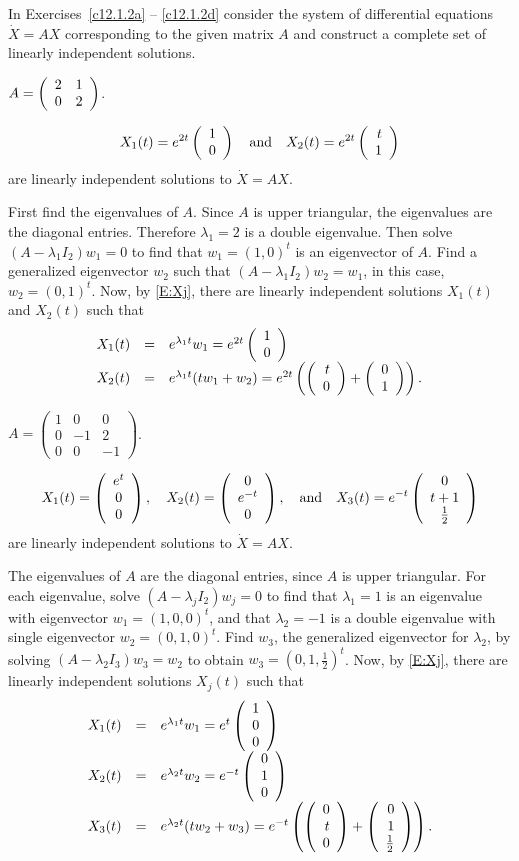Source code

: \documentclass{ximera}
\begin{document}
\noindent  In Exercises~\ref{c12.1.2a} -- \ref{c12.1.2d} consider the system 
of differential equations $\dot X = AX$ corresponding to the given matrix 
$A$ and construct a complete set of linearly independent solutions.
\begin{exercise} \label{c12.1.2a}
$A=\left(\begin{array}{rr} 2 & 1\\ 0 &2\end{array}\right)$.

\begin{solution}
\ans
\[
X_1(t) = e^{2t}\left(\begin{array}{r} 1 \\ 0\end{array}\right) \quad\mbox{and}\quad
X_2(t) = e^{2t}\left(\begin{array}{r} t \\ 1\end{array}\right)
\]
are linearly independent solutions to $\dot{X} = AX$.

\soln First find the eigenvalues of $A$.  Since $A$ is upper triangular,
the eigenvalues are the diagonal entries.  Therefore $\lambda_1 = 2$
is a double eigenvalue.  Then solve $(A - \lambda_1 I_2)w_1 = 0$ to
find that $w_1 = (1,0)^t$ is an eigenvector of $A$.  Find a
generalized eigenvector $w_2$ such that $(A - \lambda_1 I_2)w_2 =
w_1$, in this case, $w_2 = (0,1)^t$.  Now, by \eqref{E:Xj},
there are linearly independent solutions $X_1(t)$ and $X_2(t)$ such that
\[
\begin{array}{rcl}
X_1(t) & = & e^{\lambda_1 t}w_1 = e^{2t}\left(\begin{array}{r} 1 \\ 0\end{array}\right) \\ X_2(t) & = &
e^{\lambda_1 t}(tw_1 + w_2) = e^{2t}\left(\left(\begin{array}{r} t \\ 0\end{array}\right) +
\left(\begin{array}{r} 0 \\ 1\end{array}\right)\right).
\end{array}
\]

\end{solution}
\end{exercise}
\begin{exercise} \label{c12.1.2b}
$A=\left(\begin{array}{rrr} 1 & 0 & 0\\ 0 & -1 & 2 \\ 0 & 0 & -1
\end{array}\right)$.

\begin{solution}
\ans
\[
X_1(t) = \left(\begin{array}{c} e^t \\ 0 \\ 0\end{array}\right), \quad
X_2(t) = \left(\begin{array}{c} 0 \\ e^{-t} \\ 0\end{array}\right), \quad\mbox{and}\quad
X_3(t) = e^{-t}\left(\begin{array}{c} 0 \\ t + 1 \\ \frac{1}{2}\end{array}\right)
\]
are linearly independent solutions to $\dot{X} = AX$.

\soln The eigenvalues of $A$ are the diagonal entries, since $A$ is upper
triangular.  For each eigenvalue, solve $(A - \lambda_j I_2)w_j = 0$
to find that $\lambda_1 = 1$ is an eigenvalue with eigenvector $w_1 =
(1,0,0)^t$, and that $\lambda_2 = -1$ is a double eigenvalue with
single eigenvector $w_2 = (0,1,0)^t$.  Find $w_3$, the generalized
eigenvector for $\lambda_2$, by solving $(A - \lambda_2 I_3)w_3 = w_2$
to obtain $w_3 = (0,1,\frac{1}{2})^t$.  Now, by \eqref{E:Xj},
there are linearly independent solutions $X_j(t)$ such that
\[
\begin{array}{rcl}
X_1(t) & = & e^{\lambda_1 t}w_1 = e^t\left(\begin{array}{r} 1 \\ 0 \\ 0\end{array}\right) \\
X_2(t) & = & e^{\lambda_2 t}w_2 = e^{-t}\left(\begin{array}{r} 0 \\ 1 \\ 0\end{array}\right) \\
X_3(t) & = & e^{\lambda_2 t}(tw_2 + w_3) = e^{-t}\left(\left(\begin{array}{r} 0 \\ t \\ 0\end{array}\right)
+ \left(\begin{array}{r} 0 \\ 1 \\ \frac{1}{2}\end{array}\right)\right).
\end{array}
\]

\end{solution}
\end{exercise}
\end{document}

==================================================

## Required work
Would you copy every line of the entries that includes the word "triangular"?

## Reply
\soln First find the eigenvalues of $A$.  Since $A$ is upper triangular,
triangular.  For each eigenvalue, solve $(A - \lambda_j I_2)w_j = 0$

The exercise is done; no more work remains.